Des inhibiteurs de MAO dans les feuilles de tabac.
Les feuilles de tabac contiennent des substances inhibant les MAO et des substances inhibitrices MAO A ou MAO B ont été identifiées dans la fumée du tabac. Après inhalation de la fumée de la cigarette, leur concentration augmente dans le sang. La présence de substances inhibant les MAO n’est pas spécifique aux feuilles de tabac ou au tabac manufacturé. Il existe d’autres exemples de plantes qui contiennent une substance psychoactive et une substance inhibant les MAO. L’inhibition des MAO augmente considérablement la biodisponibilité de la substance psychoactive, de type monoamine, en inhibant son catabolisme.
Nicotine + inhibiteurs de MAO.
Le tabagisme peut donc être mieux expliqué par la présence simultanée de nicotine et des substances inhibant les MAO. L’effet pharmacologique principal de la nicotine est la libération de la dopamine, de la noradrénaline et de la sérotonine, des monoamines dont les fonctions dans le système nerveux central sont relativement bien établies : circuit de récompense ou renforcement (dopamine), éveil (noradrénaline), régulation de l’humeur (noradrénaline, sérotonine, dopamine).

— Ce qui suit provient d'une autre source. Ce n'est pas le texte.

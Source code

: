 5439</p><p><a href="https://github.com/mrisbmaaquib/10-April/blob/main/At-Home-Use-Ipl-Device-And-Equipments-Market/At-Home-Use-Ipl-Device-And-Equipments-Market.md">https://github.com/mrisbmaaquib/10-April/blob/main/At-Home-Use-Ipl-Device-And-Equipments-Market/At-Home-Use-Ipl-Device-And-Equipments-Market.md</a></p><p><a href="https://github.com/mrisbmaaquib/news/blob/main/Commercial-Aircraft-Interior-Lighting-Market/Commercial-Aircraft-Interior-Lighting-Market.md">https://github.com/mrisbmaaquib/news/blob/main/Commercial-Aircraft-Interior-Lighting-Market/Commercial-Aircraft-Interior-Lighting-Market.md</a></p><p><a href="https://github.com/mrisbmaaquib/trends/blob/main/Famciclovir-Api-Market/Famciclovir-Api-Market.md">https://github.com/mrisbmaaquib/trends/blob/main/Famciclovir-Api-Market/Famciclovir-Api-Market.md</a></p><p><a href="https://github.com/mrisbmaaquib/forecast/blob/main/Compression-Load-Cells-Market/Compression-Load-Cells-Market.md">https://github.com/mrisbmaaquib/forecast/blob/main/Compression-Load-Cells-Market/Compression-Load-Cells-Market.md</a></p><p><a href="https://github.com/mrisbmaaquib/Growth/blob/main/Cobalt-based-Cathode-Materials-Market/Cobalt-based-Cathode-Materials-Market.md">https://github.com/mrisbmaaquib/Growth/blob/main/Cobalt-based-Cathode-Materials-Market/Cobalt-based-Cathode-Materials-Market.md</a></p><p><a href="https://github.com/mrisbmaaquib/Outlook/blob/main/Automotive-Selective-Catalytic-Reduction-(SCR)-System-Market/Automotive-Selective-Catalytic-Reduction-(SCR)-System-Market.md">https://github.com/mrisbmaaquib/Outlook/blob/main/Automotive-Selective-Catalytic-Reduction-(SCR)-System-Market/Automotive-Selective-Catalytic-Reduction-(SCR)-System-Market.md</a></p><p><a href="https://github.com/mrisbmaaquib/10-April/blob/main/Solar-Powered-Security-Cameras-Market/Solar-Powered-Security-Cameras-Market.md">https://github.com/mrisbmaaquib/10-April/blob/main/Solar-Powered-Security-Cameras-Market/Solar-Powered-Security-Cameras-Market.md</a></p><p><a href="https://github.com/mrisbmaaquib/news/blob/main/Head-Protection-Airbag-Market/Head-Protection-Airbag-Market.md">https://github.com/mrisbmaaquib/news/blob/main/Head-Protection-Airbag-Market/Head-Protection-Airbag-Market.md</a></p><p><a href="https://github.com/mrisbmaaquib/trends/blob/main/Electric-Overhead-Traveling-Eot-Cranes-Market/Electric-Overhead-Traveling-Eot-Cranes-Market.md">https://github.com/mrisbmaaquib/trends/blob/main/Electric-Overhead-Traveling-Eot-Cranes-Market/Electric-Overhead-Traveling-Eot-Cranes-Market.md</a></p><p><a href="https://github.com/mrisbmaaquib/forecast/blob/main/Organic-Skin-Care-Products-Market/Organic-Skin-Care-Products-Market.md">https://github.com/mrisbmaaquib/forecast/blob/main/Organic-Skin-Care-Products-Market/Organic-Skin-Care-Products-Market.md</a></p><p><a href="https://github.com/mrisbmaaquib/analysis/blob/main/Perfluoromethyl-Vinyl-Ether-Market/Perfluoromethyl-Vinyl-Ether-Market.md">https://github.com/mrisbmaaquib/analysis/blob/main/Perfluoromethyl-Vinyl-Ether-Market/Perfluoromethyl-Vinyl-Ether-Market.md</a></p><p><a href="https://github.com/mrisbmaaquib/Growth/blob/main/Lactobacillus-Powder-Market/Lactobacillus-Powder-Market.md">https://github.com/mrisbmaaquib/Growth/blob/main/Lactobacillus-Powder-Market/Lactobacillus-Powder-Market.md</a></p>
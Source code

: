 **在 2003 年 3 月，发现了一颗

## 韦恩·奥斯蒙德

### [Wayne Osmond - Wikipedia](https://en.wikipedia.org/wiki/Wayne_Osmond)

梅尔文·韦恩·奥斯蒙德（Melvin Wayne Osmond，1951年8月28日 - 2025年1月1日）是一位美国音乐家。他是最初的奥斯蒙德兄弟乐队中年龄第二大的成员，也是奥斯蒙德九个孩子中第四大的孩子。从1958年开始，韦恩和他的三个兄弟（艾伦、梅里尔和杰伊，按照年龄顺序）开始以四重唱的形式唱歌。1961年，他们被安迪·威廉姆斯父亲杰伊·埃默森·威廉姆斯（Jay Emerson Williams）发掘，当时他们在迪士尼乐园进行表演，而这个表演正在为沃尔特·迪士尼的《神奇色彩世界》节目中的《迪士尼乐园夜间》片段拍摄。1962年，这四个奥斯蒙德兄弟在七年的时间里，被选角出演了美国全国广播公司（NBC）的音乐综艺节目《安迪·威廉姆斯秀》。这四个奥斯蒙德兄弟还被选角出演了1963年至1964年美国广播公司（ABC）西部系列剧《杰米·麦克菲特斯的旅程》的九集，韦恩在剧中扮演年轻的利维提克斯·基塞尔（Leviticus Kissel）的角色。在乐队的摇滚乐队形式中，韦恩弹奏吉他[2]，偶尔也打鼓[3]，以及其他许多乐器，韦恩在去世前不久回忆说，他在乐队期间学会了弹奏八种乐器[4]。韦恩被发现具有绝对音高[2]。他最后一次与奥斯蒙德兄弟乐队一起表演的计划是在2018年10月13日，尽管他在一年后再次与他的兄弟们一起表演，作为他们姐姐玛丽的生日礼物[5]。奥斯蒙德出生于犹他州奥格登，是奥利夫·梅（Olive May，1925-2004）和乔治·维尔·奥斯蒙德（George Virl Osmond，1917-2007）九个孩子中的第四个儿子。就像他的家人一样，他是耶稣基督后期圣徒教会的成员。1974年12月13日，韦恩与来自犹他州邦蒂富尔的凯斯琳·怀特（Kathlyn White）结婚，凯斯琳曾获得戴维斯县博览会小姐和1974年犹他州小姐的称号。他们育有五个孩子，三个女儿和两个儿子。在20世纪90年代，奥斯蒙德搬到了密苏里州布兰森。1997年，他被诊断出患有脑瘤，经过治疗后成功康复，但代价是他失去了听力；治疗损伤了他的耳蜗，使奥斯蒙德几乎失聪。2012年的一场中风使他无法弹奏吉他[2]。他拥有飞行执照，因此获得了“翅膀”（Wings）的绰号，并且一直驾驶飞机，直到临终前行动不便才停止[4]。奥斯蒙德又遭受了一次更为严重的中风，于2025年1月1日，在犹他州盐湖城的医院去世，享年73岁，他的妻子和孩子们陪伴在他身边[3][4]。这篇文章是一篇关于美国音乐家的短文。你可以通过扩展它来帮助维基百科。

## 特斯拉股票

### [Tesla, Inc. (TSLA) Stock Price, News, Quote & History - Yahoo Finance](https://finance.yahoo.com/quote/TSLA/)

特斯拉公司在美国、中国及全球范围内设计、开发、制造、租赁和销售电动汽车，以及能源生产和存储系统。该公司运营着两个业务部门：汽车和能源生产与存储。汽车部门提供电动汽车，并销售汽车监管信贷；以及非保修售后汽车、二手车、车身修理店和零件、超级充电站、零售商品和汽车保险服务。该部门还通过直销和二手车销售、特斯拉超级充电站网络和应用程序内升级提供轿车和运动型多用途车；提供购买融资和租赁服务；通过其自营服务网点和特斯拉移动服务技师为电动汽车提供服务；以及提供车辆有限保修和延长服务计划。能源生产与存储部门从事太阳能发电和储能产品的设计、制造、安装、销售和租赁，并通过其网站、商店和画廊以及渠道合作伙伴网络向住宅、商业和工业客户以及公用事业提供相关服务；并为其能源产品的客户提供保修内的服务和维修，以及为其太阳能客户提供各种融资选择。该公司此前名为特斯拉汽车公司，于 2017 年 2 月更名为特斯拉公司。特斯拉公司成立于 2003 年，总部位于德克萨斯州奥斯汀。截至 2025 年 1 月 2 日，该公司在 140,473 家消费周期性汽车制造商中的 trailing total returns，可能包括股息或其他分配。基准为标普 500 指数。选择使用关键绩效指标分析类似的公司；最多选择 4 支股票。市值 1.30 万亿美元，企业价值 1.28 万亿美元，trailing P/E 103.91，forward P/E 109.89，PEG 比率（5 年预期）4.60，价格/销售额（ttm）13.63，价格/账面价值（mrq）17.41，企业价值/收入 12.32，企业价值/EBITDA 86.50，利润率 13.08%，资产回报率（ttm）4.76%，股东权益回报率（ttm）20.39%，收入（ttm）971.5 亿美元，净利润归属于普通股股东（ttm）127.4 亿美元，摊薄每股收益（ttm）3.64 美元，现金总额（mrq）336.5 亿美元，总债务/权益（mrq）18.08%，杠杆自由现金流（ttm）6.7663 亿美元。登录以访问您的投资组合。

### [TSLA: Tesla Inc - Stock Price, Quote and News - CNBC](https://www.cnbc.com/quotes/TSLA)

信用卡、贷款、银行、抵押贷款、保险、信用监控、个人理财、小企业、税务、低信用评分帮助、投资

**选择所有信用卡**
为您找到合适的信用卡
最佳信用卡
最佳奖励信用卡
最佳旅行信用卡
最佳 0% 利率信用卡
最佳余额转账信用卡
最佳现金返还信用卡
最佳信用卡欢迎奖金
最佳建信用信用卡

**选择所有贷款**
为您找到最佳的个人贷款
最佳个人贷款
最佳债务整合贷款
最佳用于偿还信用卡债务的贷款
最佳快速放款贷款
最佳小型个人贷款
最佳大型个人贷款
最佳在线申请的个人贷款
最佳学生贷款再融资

La présence d’un inhibiteur des MAO augmente la biodisponibilité de ces monoamines, potentialisant ainsi l’effet de la nicotine et la rendant fortement addictogène. C’est pour cela, il est préférable de parler de « dépendance au tabac » que de « dépendance à la nicotine ». De plus, des substances inhibitrices des MAO pouvant potentialiser l’effet de la nicotine, des polymorphismes génétiques du gène codant pour la MAO A ont été identifiés chez les fumeurs. Dans différentes populations (Chinois, Japonais, Européens), on retrouve la relation entre le tabagisme et le polymorphisme génétique de la MAO A. En fonction des variants du gène, il y a une plus grande consommation de tabac, une probabilité inférieure d’arrêter de fumer, et un plus grand risque de développer une dépendance tabagique.
* Pharmacologie, groupe hospitalier Pitié-Salpêtrière, Paris.